(Dictionary Form/Negative-ない Form)CLAUSE1とCLAUSE2 as (“When/If/Whenever C1,C2”) (pt. 2 of 2)
This grammar pattern is one of the most commonly used constructions because it has so many different meanings depending on the tense of the overall sentence, thus making it also one of the most tricky grammar constructs.
The one rule that sustains throughout all instances of this grammar construct however is that CLAUSE1 must either be in the Dictionary Form of the Negative-ない Form. Therefore, what changes the meaning of the grammar construct is the tense that CLAUSE2 is in. The main distinction is between when CLAUSE2 is in the past tense and when CLAUSE2 is in the non-past tense, both scenarios of which further break down into a number of next-tier conditional cases.
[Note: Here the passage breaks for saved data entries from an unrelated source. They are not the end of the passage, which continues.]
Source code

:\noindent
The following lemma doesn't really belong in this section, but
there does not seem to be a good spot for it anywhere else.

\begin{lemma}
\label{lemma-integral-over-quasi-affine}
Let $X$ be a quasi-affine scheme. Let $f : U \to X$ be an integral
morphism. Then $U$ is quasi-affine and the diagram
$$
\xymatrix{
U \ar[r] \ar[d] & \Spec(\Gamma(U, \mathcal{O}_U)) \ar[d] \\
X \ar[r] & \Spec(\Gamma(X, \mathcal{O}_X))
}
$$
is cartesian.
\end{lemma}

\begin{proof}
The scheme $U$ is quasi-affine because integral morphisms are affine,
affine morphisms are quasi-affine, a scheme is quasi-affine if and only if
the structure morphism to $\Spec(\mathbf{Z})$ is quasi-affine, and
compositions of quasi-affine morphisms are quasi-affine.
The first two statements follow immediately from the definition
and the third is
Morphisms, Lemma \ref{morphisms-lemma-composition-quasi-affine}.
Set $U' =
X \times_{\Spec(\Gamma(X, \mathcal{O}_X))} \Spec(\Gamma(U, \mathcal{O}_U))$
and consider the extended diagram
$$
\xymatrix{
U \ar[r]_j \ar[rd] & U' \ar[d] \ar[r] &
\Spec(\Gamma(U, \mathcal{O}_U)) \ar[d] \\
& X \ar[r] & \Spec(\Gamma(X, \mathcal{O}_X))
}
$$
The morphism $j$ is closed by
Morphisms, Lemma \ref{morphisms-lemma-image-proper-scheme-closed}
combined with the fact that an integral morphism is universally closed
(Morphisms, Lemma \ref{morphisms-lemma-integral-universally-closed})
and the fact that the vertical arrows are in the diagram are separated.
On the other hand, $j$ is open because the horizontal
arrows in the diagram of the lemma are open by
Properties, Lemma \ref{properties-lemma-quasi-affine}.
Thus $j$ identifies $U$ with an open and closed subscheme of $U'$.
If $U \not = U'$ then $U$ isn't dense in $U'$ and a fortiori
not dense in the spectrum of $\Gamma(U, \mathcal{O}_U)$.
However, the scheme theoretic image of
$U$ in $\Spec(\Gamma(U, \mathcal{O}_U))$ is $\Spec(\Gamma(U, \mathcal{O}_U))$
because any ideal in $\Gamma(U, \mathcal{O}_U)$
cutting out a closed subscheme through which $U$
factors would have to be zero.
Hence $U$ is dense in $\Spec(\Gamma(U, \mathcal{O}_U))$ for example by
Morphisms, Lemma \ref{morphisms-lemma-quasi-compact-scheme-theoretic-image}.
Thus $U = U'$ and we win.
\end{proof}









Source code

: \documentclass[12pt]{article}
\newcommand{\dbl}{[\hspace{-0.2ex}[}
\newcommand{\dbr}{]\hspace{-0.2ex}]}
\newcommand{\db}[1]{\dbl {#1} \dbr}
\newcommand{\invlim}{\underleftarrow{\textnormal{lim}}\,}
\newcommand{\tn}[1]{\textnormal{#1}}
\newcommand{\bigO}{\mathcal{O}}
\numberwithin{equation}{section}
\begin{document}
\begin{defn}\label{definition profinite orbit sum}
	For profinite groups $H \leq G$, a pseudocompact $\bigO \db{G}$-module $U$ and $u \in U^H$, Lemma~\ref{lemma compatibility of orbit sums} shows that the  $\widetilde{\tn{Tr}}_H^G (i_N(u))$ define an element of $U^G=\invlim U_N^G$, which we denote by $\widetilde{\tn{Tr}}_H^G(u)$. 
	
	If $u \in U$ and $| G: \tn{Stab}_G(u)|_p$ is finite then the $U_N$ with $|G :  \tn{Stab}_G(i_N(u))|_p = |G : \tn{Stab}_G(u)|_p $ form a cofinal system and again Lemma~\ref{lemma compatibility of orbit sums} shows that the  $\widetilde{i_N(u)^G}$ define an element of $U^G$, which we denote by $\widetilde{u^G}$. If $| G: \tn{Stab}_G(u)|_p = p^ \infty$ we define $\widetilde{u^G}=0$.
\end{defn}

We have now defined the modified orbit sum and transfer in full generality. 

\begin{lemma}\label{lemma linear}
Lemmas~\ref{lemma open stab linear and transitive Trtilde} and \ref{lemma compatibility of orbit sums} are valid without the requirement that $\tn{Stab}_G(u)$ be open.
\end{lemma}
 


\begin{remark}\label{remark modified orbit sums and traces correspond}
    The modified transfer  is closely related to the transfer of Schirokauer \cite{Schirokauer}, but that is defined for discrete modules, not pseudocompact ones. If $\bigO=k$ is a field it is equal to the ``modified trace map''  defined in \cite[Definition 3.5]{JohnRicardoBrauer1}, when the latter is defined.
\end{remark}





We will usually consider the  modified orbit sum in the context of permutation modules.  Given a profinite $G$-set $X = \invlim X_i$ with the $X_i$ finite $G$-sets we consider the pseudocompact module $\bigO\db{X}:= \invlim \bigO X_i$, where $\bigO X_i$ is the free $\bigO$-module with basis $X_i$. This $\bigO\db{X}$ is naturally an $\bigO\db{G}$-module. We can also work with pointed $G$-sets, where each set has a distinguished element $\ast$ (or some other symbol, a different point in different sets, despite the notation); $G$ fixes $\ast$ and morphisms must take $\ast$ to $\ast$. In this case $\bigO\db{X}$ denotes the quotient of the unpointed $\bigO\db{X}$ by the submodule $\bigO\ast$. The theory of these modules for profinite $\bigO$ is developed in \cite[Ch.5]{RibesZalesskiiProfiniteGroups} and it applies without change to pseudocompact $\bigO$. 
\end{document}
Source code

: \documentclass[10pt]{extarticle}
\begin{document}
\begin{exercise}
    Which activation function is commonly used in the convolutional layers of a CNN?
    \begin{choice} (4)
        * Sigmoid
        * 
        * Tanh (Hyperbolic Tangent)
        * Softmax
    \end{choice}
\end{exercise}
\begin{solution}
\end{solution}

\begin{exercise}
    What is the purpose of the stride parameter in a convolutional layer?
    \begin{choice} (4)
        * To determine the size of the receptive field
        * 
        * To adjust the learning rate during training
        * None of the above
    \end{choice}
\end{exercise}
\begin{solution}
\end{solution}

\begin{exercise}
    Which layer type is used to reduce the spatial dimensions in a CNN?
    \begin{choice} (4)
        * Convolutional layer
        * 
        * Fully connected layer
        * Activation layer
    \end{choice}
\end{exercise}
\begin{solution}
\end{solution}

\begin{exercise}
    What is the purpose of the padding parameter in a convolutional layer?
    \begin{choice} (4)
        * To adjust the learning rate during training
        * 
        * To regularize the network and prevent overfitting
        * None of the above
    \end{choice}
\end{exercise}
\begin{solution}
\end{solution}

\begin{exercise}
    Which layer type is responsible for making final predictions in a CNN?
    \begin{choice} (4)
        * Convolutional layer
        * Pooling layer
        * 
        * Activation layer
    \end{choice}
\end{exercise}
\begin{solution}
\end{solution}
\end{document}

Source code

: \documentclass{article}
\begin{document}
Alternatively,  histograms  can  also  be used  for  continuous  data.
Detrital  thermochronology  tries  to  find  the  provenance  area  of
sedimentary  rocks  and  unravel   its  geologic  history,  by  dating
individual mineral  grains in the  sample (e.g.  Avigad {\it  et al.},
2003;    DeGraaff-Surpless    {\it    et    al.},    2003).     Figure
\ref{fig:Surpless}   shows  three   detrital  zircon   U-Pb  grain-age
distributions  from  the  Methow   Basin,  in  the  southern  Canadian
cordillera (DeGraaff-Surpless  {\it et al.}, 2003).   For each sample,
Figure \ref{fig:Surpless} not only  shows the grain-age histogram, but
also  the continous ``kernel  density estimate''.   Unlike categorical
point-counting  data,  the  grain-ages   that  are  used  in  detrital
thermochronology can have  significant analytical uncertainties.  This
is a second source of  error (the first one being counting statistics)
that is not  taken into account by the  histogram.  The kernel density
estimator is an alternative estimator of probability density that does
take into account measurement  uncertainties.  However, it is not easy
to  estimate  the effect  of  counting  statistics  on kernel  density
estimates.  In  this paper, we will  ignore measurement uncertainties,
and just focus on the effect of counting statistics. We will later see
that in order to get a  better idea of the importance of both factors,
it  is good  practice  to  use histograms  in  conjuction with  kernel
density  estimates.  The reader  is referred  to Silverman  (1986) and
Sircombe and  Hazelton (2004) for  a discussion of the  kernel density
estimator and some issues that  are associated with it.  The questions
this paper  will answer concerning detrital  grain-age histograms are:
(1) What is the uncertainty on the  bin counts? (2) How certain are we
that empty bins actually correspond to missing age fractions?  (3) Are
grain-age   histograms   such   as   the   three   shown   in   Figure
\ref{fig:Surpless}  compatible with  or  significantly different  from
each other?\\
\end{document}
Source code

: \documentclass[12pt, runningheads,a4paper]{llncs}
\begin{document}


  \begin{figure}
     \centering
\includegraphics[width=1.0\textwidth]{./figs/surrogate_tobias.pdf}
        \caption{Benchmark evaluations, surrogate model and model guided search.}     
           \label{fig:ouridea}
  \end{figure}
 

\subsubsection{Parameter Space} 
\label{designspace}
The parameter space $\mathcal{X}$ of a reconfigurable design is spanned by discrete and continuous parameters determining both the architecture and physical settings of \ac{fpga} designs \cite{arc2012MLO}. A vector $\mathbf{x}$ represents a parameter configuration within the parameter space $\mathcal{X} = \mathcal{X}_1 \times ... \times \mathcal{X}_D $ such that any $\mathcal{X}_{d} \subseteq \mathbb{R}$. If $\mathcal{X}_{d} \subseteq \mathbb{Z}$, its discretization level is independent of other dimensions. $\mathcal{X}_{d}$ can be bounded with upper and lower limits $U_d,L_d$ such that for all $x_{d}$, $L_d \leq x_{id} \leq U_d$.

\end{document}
When CLAUSE2 is in the non-past tense:
Then both CLAUSE1 and CLAUSE2 represent more hypohetical than specific occurences, and the entire statement itself describes their natural relationship. And so then, one of the following will apply:
1.) CLAUSE2 is a logical or natural result of CLAUSE1, as in, “If CLAUSE1, CLAUSE2” or “CLAUSE1, and CLAUSE2 (will naturally follow)”
2.) CLAUSE2 is a habitaul result of CLAUSE1, as in, “Whenever CLAUSE1, CLAUSE2”
Example(s): (Case #01.)
Tsugi no kado o hidari ni magaru to, benjyo ga aru yo.
(If you make a left at the next corner, there’ll be a toilet there./Make a left at the next corner and there should be a toilet.)
Kougi o kikanai to, shiken ni ochimasuyo.
(If you don’t listen to the lecture, you’ll fail the exam./You don’t listen to the lecture and you’ll fail the exam.)
Example(s): (Case #02.)
Gyuunyuu o nomu to onaka ga itai desu.
(Whenever I drink milk, my stomach hurts.)
Kimatsu shiken ni naru to sugoku shinpai suru.
(Whenever final exams come around, I get super worried.)
*Notice that no matter which conditional case this grammar pattern takes on, CLAUSE2 can never be expressed as something volitional to the speaker (i.e. a demand, request, intention, etc.).